- Born: Kenneth Davidson Gott 22 February 1922 Australia
- Died: 12 March 1990 (aged 68)
- Spouse: Beth Gott
- Writing career
- Language: English
- Notable work: Voices of hate

= Ken Gott =

Australian journalist and activist (1922–1990)

Kenneth Davidson Gott (22 February 1922 – 12 March 1990) was one of the leading left wing activists in Melbourne in the decades after World War Two. Along with Stephen Murray-Smith (1922–1988) he was a student leader and member of the university branch of the Communist Party of Australia in the 1940s.

==Career==

Gott commenced studies at the University of Melbourne in 1941 joining the Melbourne University Regiment on 6 December, the day of the bombing of Pearl Harbor by the Japanese. He was given approval to return to his studies, and was later declared unfit for active service.
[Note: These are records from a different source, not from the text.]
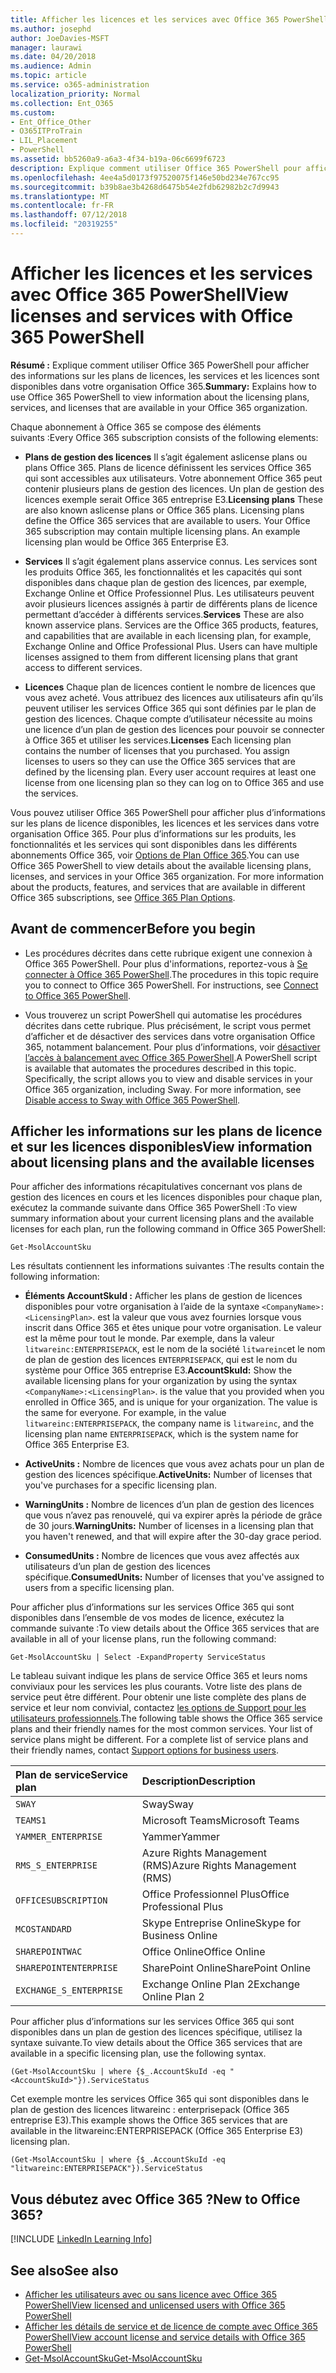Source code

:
 ```yaml
---
title: Afficher les licences et les services avec Office 365 PowerShell
ms.author: josephd
author: JoeDavies-MSFT
manager: laurawi
ms.date: 04/20/2018
ms.audience: Admin
ms.topic: article
ms.service: o365-administration
localization_priority: Normal
ms.collection: Ent_O365
ms.custom:
- Ent_Office_Other
- O365ITProTrain
- LIL_Placement
- PowerShell
ms.assetid: bb5260a9-a6a3-4f34-b19a-06c6699f6723
description: Explique comment utiliser Office 365 PowerShell pour afficher des informations sur les plans de licences, les services et les licences sont disponibles dans votre organisation Office 365.
ms.openlocfilehash: 4ee4a5d0173f97520075f146e50bd234e767cc95
ms.sourcegitcommit: b39b8ae3b4268d6475b54e2fdb62982b2c7d9943
ms.translationtype: MT
ms.contentlocale: fr-FR
ms.lasthandoff: 07/12/2018
ms.locfileid: "20319255"
---
```

# <a name="view-licenses-and-services-with-office-365-powershell"></a><span data-ttu-id="cd41f-103">Afficher les licences et les services avec Office 365 PowerShell</span><span class="sxs-lookup"><span data-stu-id="cd41f-103">View licenses and services with Office 365 PowerShell</span></span>

<span data-ttu-id="cd41f-104">**Résumé :** Explique comment utiliser Office 365 PowerShell pour afficher des informations sur les plans de licences, les services et les licences sont disponibles dans votre organisation Office 365.</span><span class="sxs-lookup"><span data-stu-id="cd41f-104">**Summary:** Explains how to use Office 365 PowerShell to view information about the licensing plans, services, and licenses that are available in your Office 365 organization.</span></span>
  
<span data-ttu-id="cd41f-105">Chaque abonnement à Office 365 se compose des éléments suivants :</span><span class="sxs-lookup"><span data-stu-id="cd41f-105">Every Office 365 subscription consists of the following elements:</span></span>

- <span data-ttu-id="cd41f-p101">**Plans de gestion des licences** Il s’agit également aslicense plans ou plans Office 365. Plans de licence définissent les services Office 365 qui sont accessibles aux utilisateurs. Votre abonnement Office 365 peut contenir plusieurs plans de gestion des licences. Un plan de gestion des licences exemple serait Office 365 entreprise E3.</span><span class="sxs-lookup"><span data-stu-id="cd41f-p101">**Licensing plans** These are also known aslicense plans or Office 365 plans. Licensing plans define the Office 365 services that are available to users. Your Office 365 subscription may contain multiple licensing plans. An example licensing plan would be Office 365 Enterprise E3.</span></span>
    
- <span data-ttu-id="cd41f-p102">**Services** Il s’agit également plans asservice connus. Les services sont les produits Office 365, les fonctionnalités et les capacités qui sont disponibles dans chaque plan de gestion des licences, par exemple, Exchange Online et Office Professionnel Plus. Les utilisateurs peuvent avoir plusieurs licences assignés à partir de différents plans de licence permettant d’accéder à différents services.</span><span class="sxs-lookup"><span data-stu-id="cd41f-p102">**Services** These are also known asservice plans. Services are the Office 365 products, features, and capabilities that are available in each licensing plan, for example, Exchange Online and Office Professional Plus. Users can have multiple licenses assigned to them from different licensing plans that grant access to different services.</span></span>
    
- <span data-ttu-id="cd41f-p103">**Licences** Chaque plan de licences contient le nombre de licences que vous avez acheté. Vous attribuez des licences aux utilisateurs afin qu’ils peuvent utiliser les services Office 365 qui sont définies par le plan de gestion des licences. Chaque compte d’utilisateur nécessite au moins une licence d’un plan de gestion des licences pour pouvoir se connecter à Office 365 et utiliser les services.</span><span class="sxs-lookup"><span data-stu-id="cd41f-p103">**Licenses** Each licensing plan contains the number of licenses that you purchased. You assign licenses to users so they can use the Office 365 services that are defined by the licensing plan. Every user account requires at least one license from one licensing plan so they can log on to Office 365 and use the services.</span></span>
    
<span data-ttu-id="cd41f-p104">Vous pouvez utiliser Office 365 PowerShell pour afficher plus d’informations sur les plans de licence disponibles, les licences et les services dans votre organisation Office 365. Pour plus d’informations sur les produits, les fonctionnalités et les services qui sont disponibles dans les différents abonnements Office 365, voir [Options de Plan Office 365](https://go.microsoft.com/fwlink/p/?LinkId=691147).</span><span class="sxs-lookup"><span data-stu-id="cd41f-p104">You can use Office 365 PowerShell to view details about the available licensing plans, licenses, and services in your Office 365 organization. For more information about the products, features, and services that are available in different Office 365 subscriptions, see [Office 365 Plan Options](https://go.microsoft.com/fwlink/p/?LinkId=691147).</span></span>

## <a name="before-you-begin"></a><span data-ttu-id="cd41f-118">Avant de commencer</span><span class="sxs-lookup"><span data-stu-id="cd41f-118">Before you begin</span></span>

- <span data-ttu-id="cd41f-p105">Les procédures décrites dans cette rubrique exigent une connexion à Office 365 PowerShell. Pour plus d'informations, reportez-vous à [Se connecter à Office 365 PowerShell](connect-to-office-365-powershell.md).</span><span class="sxs-lookup"><span data-stu-id="cd41f-p105">The procedures in this topic require you to connect to Office 365 PowerShell. For instructions, see [Connect to Office 365 PowerShell](connect-to-office-365-powershell.md).</span></span>
    
- <span data-ttu-id="cd41f-p106">Vous trouverez un script PowerShell qui automatise les procédures décrites dans cette rubrique. Plus précisément, le script vous permet d’afficher et de désactiver des services dans votre organisation Office 365, notamment balancement. Pour plus d’informations, voir [désactiver l’accès à balancement avec Office 365 PowerShell](disable-access-to-sway-with-office-365-powershell.md).</span><span class="sxs-lookup"><span data-stu-id="cd41f-p106">A PowerShell script is available that automates the procedures described in this topic. Specifically, the script allows you to view and disable services in your Office 365 organization, including Sway. For more information, see [Disable access to Sway with Office 365 PowerShell](disable-access-to-sway-with-office-365-powershell.md).</span></span>
    
## <a name="view-information-about-licensing-plans-and-the-available-licenses"></a><span data-ttu-id="cd41f-124">Afficher les informations sur les plans de licence et sur les licences disponibles</span><span class="sxs-lookup"><span data-stu-id="cd41f-124">View information about licensing plans and the available licenses</span></span>

<span data-ttu-id="cd41f-125">Pour afficher des informations récapitulatives concernant vos plans de gestion des licences en cours et les licences disponibles pour chaque plan, exécutez la commande suivante dans Office 365 PowerShell :</span><span class="sxs-lookup"><span data-stu-id="cd41f-125">To view summary information about your current licensing plans and the available licenses for each plan, run the following command in Office 365 PowerShell:</span></span>
  
```
Get-MsolAccountSku
```

<span data-ttu-id="cd41f-126">Les résultats contiennent les informations suivantes :</span><span class="sxs-lookup"><span data-stu-id="cd41f-126">The results contain the following information:</span></span>
  
- <span data-ttu-id="cd41f-p107">**Éléments AccountSkuId :** Afficher les plans de gestion de licences disponibles pour votre organisation à l’aide de la syntaxe `<CompanyName>:<LicensingPlan>`.  _<CompanyName>_ est la valeur que vous avez fournies lorsque vous inscrit dans Office 365 et êtes unique pour votre organisation. Le _<LicensingPlan>_ valeur est la même pour tout le monde. Par exemple, dans la valeur `litwareinc:ENTERPRISEPACK`, est le nom de la société `litwareinc`et le nom de plan de gestion des licences `ENTERPRISEPACK`, qui est le nom du système pour Office 365 entreprise E3.</span><span class="sxs-lookup"><span data-stu-id="cd41f-p107">**AccountSkuId:** Show the available licensing plans for your organization by using the syntax `<CompanyName>:<LicensingPlan>`.  _<CompanyName>_ is the value that you provided when you enrolled in Office 365, and is unique for your organization. The _<LicensingPlan>_ value is the same for everyone. For example, in the value `litwareinc:ENTERPRISEPACK`, the company name is  `litwareinc`, and the licensing plan name  `ENTERPRISEPACK`, which is the system name for Office 365 Enterprise E3.</span></span>
    
- <span data-ttu-id="cd41f-131">**ActiveUnits :** Nombre de licences que vous avez achats pour un plan de gestion des licences spécifique.</span><span class="sxs-lookup"><span data-stu-id="cd41f-131">**ActiveUnits:** Number of licenses that you've purchases for a specific licensing plan.</span></span>
    
- <span data-ttu-id="cd41f-132">**WarningUnits :** Nombre de licences d’un plan de gestion des licences que vous n’avez pas renouvelé, qui va expirer après la période de grâce de 30 jours.</span><span class="sxs-lookup"><span data-stu-id="cd41f-132">**WarningUnits:** Number of licenses in a licensing plan that you haven't renewed, and that will expire after the 30-day grace period.</span></span>
    
- <span data-ttu-id="cd41f-133">**ConsumedUnits :** Nombre de licences que vous avez affectés aux utilisateurs d’un plan de gestion des licences spécifique.</span><span class="sxs-lookup"><span data-stu-id="cd41f-133">**ConsumedUnits:** Number of licenses that you've assigned to users from a specific licensing plan.</span></span>
    
<span data-ttu-id="cd41f-134">Pour afficher plus d’informations sur les services Office 365 qui sont disponibles dans l’ensemble de vos modes de licence, exécutez la commande suivante :</span><span class="sxs-lookup"><span data-stu-id="cd41f-134">To view details about the Office 365 services that are available in all of your license plans, run the following command:</span></span>
  
```
Get-MsolAccountSku | Select -ExpandProperty ServiceStatus
```

<span data-ttu-id="cd41f-p108">Le tableau suivant indique les plans de service Office 365 et leurs noms conviviaux pour les services les plus courants. Votre liste des plans de service peut être différent. Pour obtenir une liste complète des plans de service et leur nom convivial, contactez [les options de Support pour les utilisateurs professionnels](https://support.microsoft.com/gp/support-options-for-business).</span><span class="sxs-lookup"><span data-stu-id="cd41f-p108">The following table shows the Office 365 service plans and their friendly names for the most common services. Your list of service plans might be different. For a complete list of service plans and their friendly names, contact [Support options for business users](https://support.microsoft.com/gp/support-options-for-business).</span></span>
  
|<span data-ttu-id="cd41f-138">**Plan de service**</span><span class="sxs-lookup"><span data-stu-id="cd41f-138">**Service plan**</span></span>|<span data-ttu-id="cd41f-139">**Description**</span><span class="sxs-lookup"><span data-stu-id="cd41f-139">**Description**</span></span>|
|:-----|:-----|
| `SWAY` <br/> |<span data-ttu-id="cd41f-140">Sway</span><span class="sxs-lookup"><span data-stu-id="cd41f-140">Sway</span></span>  <br/> |
| `TEAMS1` <br/> |<span data-ttu-id="cd41f-141">Microsoft Teams</span><span class="sxs-lookup"><span data-stu-id="cd41f-141">Microsoft Teams</span></span>  <br/> |
| `YAMMER_ENTERPRISE` <br/> |<span data-ttu-id="cd41f-142">Yammer</span><span class="sxs-lookup"><span data-stu-id="cd41f-142">Yammer</span></span>  <br/> |
| `RMS_S_ENTERPRISE` <br/> |<span data-ttu-id="cd41f-143">Azure Rights Management (RMS)</span><span class="sxs-lookup"><span data-stu-id="cd41f-143">Azure Rights Management (RMS)</span></span>  <br/> |
| `OFFICESUBSCRIPTION` <br/> |<span data-ttu-id="cd41f-144">Office Professionnel Plus</span><span class="sxs-lookup"><span data-stu-id="cd41f-144">Office Professional Plus</span></span>  <br/> |
| `MCOSTANDARD` <br/> |<span data-ttu-id="cd41f-145">Skype Entreprise Online</span><span class="sxs-lookup"><span data-stu-id="cd41f-145">Skype for Business Online</span></span>  <br/> |
| `SHAREPOINTWAC` <br/> |<span data-ttu-id="cd41f-146">Office Online</span><span class="sxs-lookup"><span data-stu-id="cd41f-146">Office Online</span></span>  <br/> |
| `SHAREPOINTENTERPRISE` <br/> |<span data-ttu-id="cd41f-147">SharePoint Online</span><span class="sxs-lookup"><span data-stu-id="cd41f-147">SharePoint Online</span></span>  <br/> |
| `EXCHANGE_S_ENTERPRISE` <br/> |<span data-ttu-id="cd41f-148">Exchange Online Plan 2</span><span class="sxs-lookup"><span data-stu-id="cd41f-148">Exchange Online Plan 2</span></span>  <br/> |
   
<span data-ttu-id="cd41f-149">Pour afficher plus d’informations sur les services Office 365 qui sont disponibles dans un plan de gestion des licences spécifique, utilisez la syntaxe suivante.</span><span class="sxs-lookup"><span data-stu-id="cd41f-149">To view details about the Office 365 services that are available in a specific licensing plan, use the following syntax.</span></span>
  
```
(Get-MsolAccountSku | where {$_.AccountSkuId -eq "<AccountSkuId>"}).ServiceStatus
```

<span data-ttu-id="cd41f-150">Cet exemple montre les services Office 365 qui sont disponibles dans le plan de gestion des licences litwareinc : enterprisepack (Office 365 entreprise E3).</span><span class="sxs-lookup"><span data-stu-id="cd41f-150">This example shows the Office 365 services that are available in the  litwareinc:ENTERPRISEPACK (Office 365 Enterprise E3) licensing plan.</span></span>
  
```
(Get-MsolAccountSku | where {$_.AccountSkuId -eq "litwareinc:ENTERPRISEPACK"}).ServiceStatus
```

## <a name="new-to-office-365"></a><span data-ttu-id="cd41f-151">Vous débutez avec Office 365 ?</span><span class="sxs-lookup"><span data-stu-id="cd41f-151">New to Office 365?</span></span>

[!INCLUDE [LinkedIn Learning Info](../common/office/linkedin-learning-info.md)]
   
## <a name="see-also"></a><span data-ttu-id="cd41f-152">See also</span><span class="sxs-lookup"><span data-stu-id="cd41f-152">See also</span></span>

- [<span data-ttu-id="cd41f-153">Afficher les utilisateurs avec ou sans licence avec Office 365 PowerShell</span><span class="sxs-lookup"><span data-stu-id="cd41f-153">View licensed and unlicensed users with Office 365 PowerShell</span></span>](view-licensed-and-unlicensed-users-with-office-365-powershell.md)
- [<span data-ttu-id="cd41f-154">Afficher les détails de service et de licence de compte avec Office 365 PowerShell</span><span class="sxs-lookup"><span data-stu-id="cd41f-154">View account license and service details with Office 365 PowerShell</span></span>](view-account-license-and-service-details-with-office-365-powershell.md)
- [<span data-ttu-id="cd41f-155">Get-MsolAccountSku</span><span class="sxs-lookup"><span data-stu-id="cd41f-155">Get-MsolAccountSku</span></span>](https://go.microsoft.com/fwlink/p/?LinkId=691549)

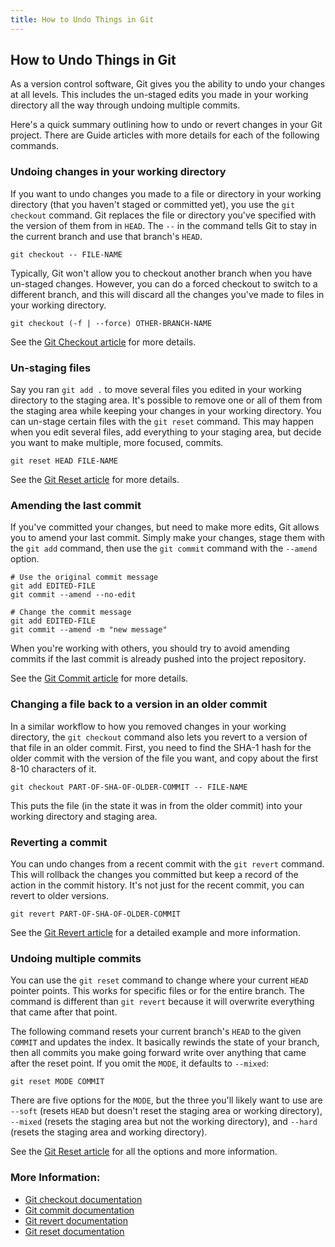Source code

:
 ```yaml
---
title: How to Undo Things in Git
---
```

## How to Undo Things in Git

As a version control software, Git gives you the ability to undo your changes at all levels. This includes the un-staged edits you made in your working directory all the way through undoing multiple commits.

Here's a quick summary outlining how to undo or revert changes in your Git project. There are Guide articles with more details for each of the following commands.

### Undoing changes in your working directory

If you want to undo changes you made to a file or directory in your working directory (that you haven't staged or committed yet), you use the `git checkout` command. Git replaces the file or directory you've specified with the version of them from in `HEAD`. The `--` in the command tells Git to stay in the current branch and use that branch's `HEAD`.

```shell
git checkout -- FILE-NAME
```

Typically, Git won't allow you to checkout another branch when you have un-staged changes. However, you can do a forced checkout to switch to a different branch, and this will discard all the changes you've made to files in your working directory.

```shell
git checkout (-f | --force) OTHER-BRANCH-NAME
```

See the [Git Checkout article](../git-checkout/index.md) for more details.

### Un-staging files

Say you ran `git add .` to move several files you edited in your working directory to the staging area. It's possible to remove one or all of them from the staging area while keeping your changes in your working directory. You can un-stage certain files with the `git reset` command. This may happen when you edit several files, add everything to your staging area, but decide you want to make multiple, more focused, commits.

```shell
git reset HEAD FILE-NAME
```

See the [Git Reset article](../git-reset/index.md) for more details.

### Amending the last commit

If you've committed your changes, but need to make more edits, Git allows you to amend your last commit. Simply make your changes, stage them with the `git add` command, then use the `git commit` command with the `--amend` option.

```shell
# Use the original commit message
git add EDITED-FILE
git commit --amend --no-edit

# Change the commit message
git add EDITED-FILE
git commit --amend -m "new message"
```

When you're working with others, you should try to avoid amending commits if the last commit is already pushed into the project repository.

See the [Git Commit article](../git-commit/index.md) for more details.

### Changing a file back to a version in an older commit

In a similar workflow to how you removed changes in your working directory, the `git checkout` command also lets you revert to a version of that file in an older commit. First, you need to find the SHA-1 hash for the older commit with the version of the file you want, and copy about the first 8-10 characters of it.

```shell
git checkout PART-OF-SHA-OF-OLDER-COMMIT -- FILE-NAME
```

This puts the file (in the state it was in from the older commit) into your working directory and staging area.

### Reverting a commit

You can undo changes from a recent commit with the `git revert` command. This will rollback the changes you committed but keep a record of the action in the commit history. It's not just for the recent commit, you can revert to older versions.

```shell
git revert PART-OF-SHA-OF-OLDER-COMMIT
```

See the [Git Revert article](../git-revert/index.md) for a detailed example and more information.


### Undoing multiple commits

You can use the `git reset` command to change where your current `HEAD` pointer points. This works for specific files or for the entire branch. The command is different than `git revert` because it will overwrite everything that came after that point.

The following command resets your current branch's `HEAD` to the given `COMMIT` and updates the index. It basically rewinds the state of your branch, then all commits you make going forward write over anything that came after the reset point. If you omit the `MODE`, it defaults to `--mixed`:

```shell
git reset MODE COMMIT
```

There are five options for the `MODE`, but the three you'll likely want to use are `--soft` (resets `HEAD` but doesn't reset the staging area or working directory), `--mixed` (resets the staging area but not the working directory), and `--hard` (resets the staging area and working directory).

See the [Git Reset article](../git-reset/index.md) for all the options and more information.

### More Information:
- [Git checkout documentation](https://git-scm.com/docs/git-checkout)
- [Git commit documentation](https://git-scm.com/docs/git-commit)
- [Git revert documentation](https://git-scm.com/docs/git-revert)
- [Git reset documentation](https://git-scm.com/docs/git-reset)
He subsequently worked in a number of unskilled jobs, and casual work at the Melbourne Herald newspaper, as well as research for trade unions. In 1950 he travelled overseas to Prague, to head the International Union of Students weekly news service.

Gott left Czechoslovakia, and was expelled from the Communist Party, disillusioned by the 1956 Russian invasion of Hungary and Khrushchev's revelations of Stalin's terror. However, he remained a political activist assisting the Communist Party press and undertaking research on behalf of the Australian Labor Party and took a significant role in subverting the Communist efforts to manipulate the 1959 ANZ Peace Congress. In Australia, he worked as a journalist for The West Australian and for the Sydney fortnightly newspaper Nation. He was a foundation staff member of The Australian newspaper, becoming features editor 1964–1965. He was a senior editor and research director for Business International, travelling to New York, and later Hong Kong and Bangkok and appointed Asian editor of Business Week, and then managing director of Business Asia. Returning to Australia he took a role as senior adviser and personal assistant to Sir Maurice Mawby of the mining company Rio Tinto. He was a prodigious writer and kept extensive papers, which have been acquired by the State Library of Victoria.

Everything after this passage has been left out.